You Are What You Tweet: An Exploration of Tweets as an Auxiliary Data Source

Ashley Richards is a survey methodologist at RTI International. This post first appeared on SurveyPost on 29, July 2014. 

Last fall at MAPOR , Joe Murphy presented the findings of a fun study he did with our colleague, Justin Landwehr, and me. We asked survey respondents if we could look at their recent Tweets and combine them with their survey data. We took a subset of those respondents and masked their responses on six categorical variables. We then had three human coders and a machine algorithm try to predict the masked responses by reviewing the respondents’ Tweets and guessing how they would have responded on the survey. The coders looked for any clues in the Tweets, while the algorithm used a subset of Tweets and survey responses to find patterns in the way words were used. We found that both the humans and machine were better than random in predicting values of most of the variables.

We recently took this research a step further and compared the accuracy of these approaches to multiple imputation, with the help of our colleague Darryl Creel. Imputation is the approach traditionally used to account for missing data and we wanted to see how the nontraditional approaches stack up. Furthermore, we wanted to check out these approaches because imputation cannot be used in the case where survey questions are not asked. This commonly occurs because of space limitations, the desire to reduce respondent burden, or other factors. I will be presenting on this research at the upcoming Joint Statistical Meetings (JSM), in early August. I’ll give a brief summary here, but if you’d like more details on it please check out my presentation or email me for a copy of the paper.

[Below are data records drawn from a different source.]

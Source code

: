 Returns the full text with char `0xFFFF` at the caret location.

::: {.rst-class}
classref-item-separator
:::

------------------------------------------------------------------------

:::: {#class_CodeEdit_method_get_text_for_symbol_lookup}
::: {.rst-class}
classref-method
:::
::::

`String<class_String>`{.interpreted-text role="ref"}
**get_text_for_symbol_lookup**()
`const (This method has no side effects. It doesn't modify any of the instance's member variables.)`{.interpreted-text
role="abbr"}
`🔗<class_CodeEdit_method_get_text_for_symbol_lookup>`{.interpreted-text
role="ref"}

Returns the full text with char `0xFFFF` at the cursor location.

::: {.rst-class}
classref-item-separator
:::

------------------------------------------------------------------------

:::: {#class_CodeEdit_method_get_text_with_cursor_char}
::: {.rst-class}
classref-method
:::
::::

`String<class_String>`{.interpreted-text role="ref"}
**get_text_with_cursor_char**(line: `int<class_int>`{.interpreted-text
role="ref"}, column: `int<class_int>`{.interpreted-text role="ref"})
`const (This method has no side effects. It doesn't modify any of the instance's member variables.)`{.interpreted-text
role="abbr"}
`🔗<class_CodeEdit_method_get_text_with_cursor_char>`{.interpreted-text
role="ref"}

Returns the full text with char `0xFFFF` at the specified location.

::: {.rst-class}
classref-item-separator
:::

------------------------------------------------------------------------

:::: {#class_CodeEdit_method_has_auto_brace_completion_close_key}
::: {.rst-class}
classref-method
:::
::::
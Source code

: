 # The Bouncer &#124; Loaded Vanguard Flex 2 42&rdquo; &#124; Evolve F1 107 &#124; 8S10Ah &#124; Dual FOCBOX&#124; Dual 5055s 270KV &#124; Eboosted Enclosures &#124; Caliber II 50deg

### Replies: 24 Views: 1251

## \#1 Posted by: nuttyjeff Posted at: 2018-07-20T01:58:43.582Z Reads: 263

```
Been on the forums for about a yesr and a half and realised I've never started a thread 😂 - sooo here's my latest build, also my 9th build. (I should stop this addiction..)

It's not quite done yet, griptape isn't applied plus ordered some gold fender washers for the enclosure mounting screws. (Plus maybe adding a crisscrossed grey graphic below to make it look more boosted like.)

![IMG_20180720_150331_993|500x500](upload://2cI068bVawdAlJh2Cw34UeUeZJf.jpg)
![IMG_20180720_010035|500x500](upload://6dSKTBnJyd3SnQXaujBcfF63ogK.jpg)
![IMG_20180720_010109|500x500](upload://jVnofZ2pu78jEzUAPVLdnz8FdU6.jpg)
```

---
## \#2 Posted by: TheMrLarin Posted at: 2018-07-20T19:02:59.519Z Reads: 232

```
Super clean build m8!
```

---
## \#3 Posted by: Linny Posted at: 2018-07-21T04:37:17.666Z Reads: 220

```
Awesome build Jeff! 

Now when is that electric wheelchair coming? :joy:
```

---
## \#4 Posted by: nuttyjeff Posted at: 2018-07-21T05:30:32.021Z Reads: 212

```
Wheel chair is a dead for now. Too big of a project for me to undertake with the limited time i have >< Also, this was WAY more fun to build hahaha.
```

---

Income was the only variable for which imputation was the most accurate approach, but the differences between imputation and the other approaches were not statistically significant. Imputation correctly predicted income 32% of the time, compared to 25% for human coders and 26% for the machine algorithm. Considering that there were four income categories and a person would have a 25% chance of randomly selecting the correct response, I am unimpressed with these success rates of 25%-32%.

Human coders outperformed imputation on the other demographic items (age and sex), but imputation was more accurate than the machine algorithm. For these variables, the human coders picked up on clues in respondents’ Tweets. I was one of the coders and found myself jumping to conclusions, but I did so with a pretty good rate of success. For instance, if a Tweeter said “haha” a lot or used smiley faces, I was more likely to guess the person was young and/or female. These are tendencies that I’ve observed personally but I’ve read about them too.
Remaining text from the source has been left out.